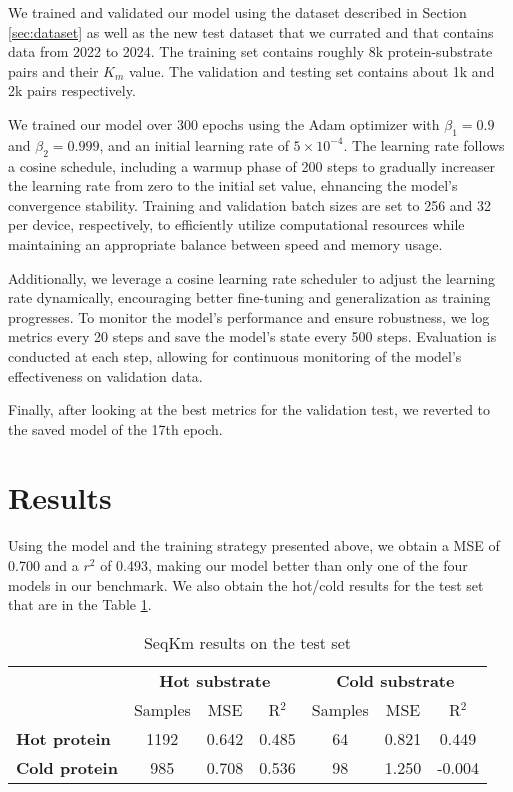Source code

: We trained and validated our model using the dataset described in Section \ref{sec:dataset} as well as the new
test dataset that we currated and that contains data from 2022 to 2024. The training set contains roughly 8k
protein-substrate pairs and their $K_m$ value. The validation and testing set contains about 1k and 2k pairs
respectively. 

We trained our model over 300 epochs using the Adam optimizer with $\beta_1=0.9$ and $\beta_2=0.999$, and an initial
learning rate of $5\times10^{-4}$. The learning rate follows a cosine schedule, including a warmup phase of 200
steps to gradually increaser the learning rate from zero to the initial set value, ehnancing the model's convergence
stability. Training and validation batch sizes are set to 256 and 32 per device, respectively, to efficiently
utilize computational resources while maintaining an appropriate balance between speed and memory usage. 

Additionally, we leverage a cosine learning rate scheduler to adjust the learning rate dynamically, 
encouraging better fine-tuning and generalization as training progresses. To monitor the model's performance 
and ensure robustness, we log metrics every 20 steps and save the model's state every 500 steps. 
Evaluation is conducted at each step, allowing for continuous monitoring of the model's effectiveness on 
validation data. 

Finally, after looking at the best metrics for the validation test, we reverted to the saved model of the
 17th epoch. 

 \section{Results}

 Using the model and the training strategy presented above, we obtain a MSE of 0.700 and a $r^2$ of 0.493, making our model better than only one of the four models in our benchmark. We also obtain the hot/cold results for the test set that are in the Table \ref{tab:seqkm_results}.

 \begin{table}[ht]
  \centering
  \begin{tabular}{lcccccc}
  \hline
   & \multicolumn{3}{c}{\textbf{Hot substrate}} & \multicolumn{3}{c}{\textbf{Cold substrate}} \\
   & Samples & MSE & R\(^2\) & Samples & MSE & R\(^2\) \\ \hline
  \textbf{Hot protein}  & 1192 & 0.642 & 0.485 & 64 & 0.821 & 0.449 \\
  \textbf{Cold protein} & 985 & 0.708 & 0.536 & 98 & 1.250 & -0.004 \\ \hline
  \end{tabular}
  \caption{SeqKm results on the test set}
  \label{tab:seqkm_results}
 \end{table}

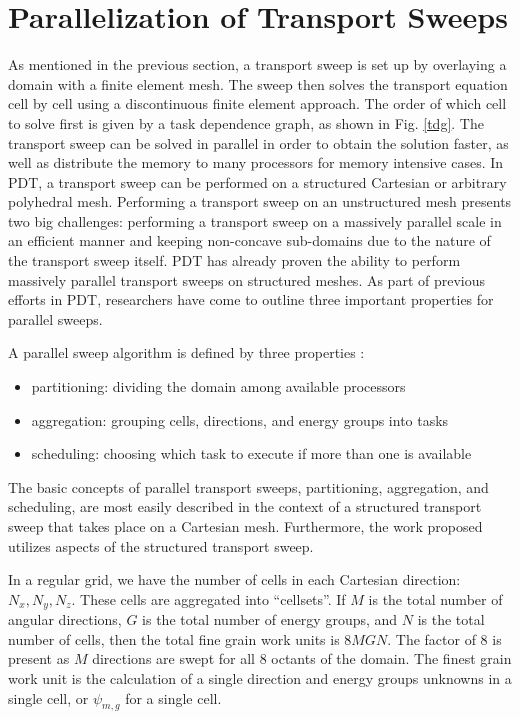 \documentclass[11pt, letterpaper,titlepage,oneside]{article}
\begin{document}
\section{Parallelization of Transport Sweeps}

As mentioned in the previous section, a transport sweep is set up by overlaying a domain with a finite element mesh. The sweep then solves the transport equation cell by cell using a discontinuous finite element approach. The order of which cell to solve first is given by a task dependence graph, as shown in Fig. \ref{tdg}. The transport sweep can be solved in parallel in order to obtain the solution faster, as well as distribute the memory to many processors for memory intensive cases. In PDT, a transport sweep can be performed on a structured Cartesian or arbitrary polyhedral mesh. Performing a transport sweep on an unstructured mesh presents two big challenges: performing a transport sweep on a massively parallel scale in an efficient manner and keeping non-concave sub-domains due to the nature of the transport sweep itself. PDT has already proven the ability to perform massively parallel transport sweeps on structured meshes. As part of previous efforts in PDT, researchers have come to outline three important properties for parallel sweeps. 

A parallel sweep algorithm is defined by three properties\cite{mpadams2013} :
\begin{itemize}
\item partitioning: dividing the domain among available processors
\item aggregation: grouping cells, directions, and energy groups into tasks
\item scheduling: choosing which task to execute if more than one is available
\end{itemize}

The basic concepts of parallel transport sweeps, partitioning, aggregation, and scheduling, are most easily described in the context of a structured transport sweep that takes place on a Cartesian mesh. Furthermore, the work proposed utilizes aspects of the structured transport sweep.

In a regular grid, we have the  number of cells in each Cartesian direction: $N_x, N_y, N_z$. These cells are aggregated into ``cellsets''. If $M$ is the total number of angular directions, $G$ is the total number of energy groups, and $N$ is the total number of cells, then the total fine grain work units is $8MGN$. The factor of 8 is present as $M$ directions are swept for all 8 octants of the domain. The finest grain work unit is the calculation of a single direction and energy groups unknowns in a single cell, or $\psi_{m,g}$ for a single cell.
\end{document}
^^^^
- _What the exercise asks_
Nothing but the lines from the one containing "In a regular" through the last line of the data above should be set down, word for word.

- _Output_
In a regular grid, we have the  number of cells in each Cartesian direction: $N_x, N_y, N_z$. These cells are aggregated into ``cellsets''. If $M$ is the total number of angular directions, $G$ is the total number of energy groups, and $N$ is the total number of cells, then the total fine grain work units is $8MGN$. The factor of 8 is present as $M$ directions are swept for all 8 octants of the domain. The finest grain work unit is the calculation of a single direction and energy groups unknowns in a single cell, or $\psi_{m,g}$ for a single cell.
\end{document}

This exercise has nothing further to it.